→ PROBLEM DETAILS
In the entries below, how many lines contain the word "separation"? State the number and nothing more.

→ PROVIDED RECORDS
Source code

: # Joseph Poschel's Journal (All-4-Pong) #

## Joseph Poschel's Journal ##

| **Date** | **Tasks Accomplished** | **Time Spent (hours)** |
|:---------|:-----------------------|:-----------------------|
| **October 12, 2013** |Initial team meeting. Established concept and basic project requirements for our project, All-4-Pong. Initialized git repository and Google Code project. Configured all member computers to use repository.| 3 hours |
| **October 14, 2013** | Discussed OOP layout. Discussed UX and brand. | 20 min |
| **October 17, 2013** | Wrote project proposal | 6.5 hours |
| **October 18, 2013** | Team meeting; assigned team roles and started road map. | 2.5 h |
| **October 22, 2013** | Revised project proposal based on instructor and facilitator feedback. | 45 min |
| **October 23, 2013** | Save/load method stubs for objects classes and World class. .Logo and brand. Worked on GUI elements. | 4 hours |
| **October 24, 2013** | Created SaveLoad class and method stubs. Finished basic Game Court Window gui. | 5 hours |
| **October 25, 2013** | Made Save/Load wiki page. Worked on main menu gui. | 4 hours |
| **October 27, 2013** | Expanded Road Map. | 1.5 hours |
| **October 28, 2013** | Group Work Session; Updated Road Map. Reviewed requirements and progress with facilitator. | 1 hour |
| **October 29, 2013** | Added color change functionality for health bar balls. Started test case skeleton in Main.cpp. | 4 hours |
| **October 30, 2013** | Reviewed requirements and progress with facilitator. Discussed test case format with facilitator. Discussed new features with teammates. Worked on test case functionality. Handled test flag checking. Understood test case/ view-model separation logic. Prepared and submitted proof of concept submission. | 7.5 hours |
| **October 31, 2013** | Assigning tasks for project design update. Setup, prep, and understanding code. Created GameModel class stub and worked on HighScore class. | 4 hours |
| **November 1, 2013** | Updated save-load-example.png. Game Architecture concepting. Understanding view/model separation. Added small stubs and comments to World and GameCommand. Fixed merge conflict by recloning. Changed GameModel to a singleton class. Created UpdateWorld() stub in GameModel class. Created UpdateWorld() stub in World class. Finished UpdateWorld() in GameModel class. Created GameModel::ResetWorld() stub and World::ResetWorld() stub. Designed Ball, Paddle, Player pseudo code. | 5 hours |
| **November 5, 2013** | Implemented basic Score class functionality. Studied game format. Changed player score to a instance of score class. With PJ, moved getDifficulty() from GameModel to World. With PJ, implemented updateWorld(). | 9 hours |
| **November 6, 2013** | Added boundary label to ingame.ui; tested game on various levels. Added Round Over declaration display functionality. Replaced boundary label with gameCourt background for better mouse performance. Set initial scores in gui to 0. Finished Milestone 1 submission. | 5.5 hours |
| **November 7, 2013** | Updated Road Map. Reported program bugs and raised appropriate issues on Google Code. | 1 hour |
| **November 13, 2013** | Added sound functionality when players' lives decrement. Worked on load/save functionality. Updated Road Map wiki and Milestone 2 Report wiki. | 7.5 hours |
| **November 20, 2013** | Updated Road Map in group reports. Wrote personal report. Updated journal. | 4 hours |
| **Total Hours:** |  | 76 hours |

→ WRITTEN SOLUTION
2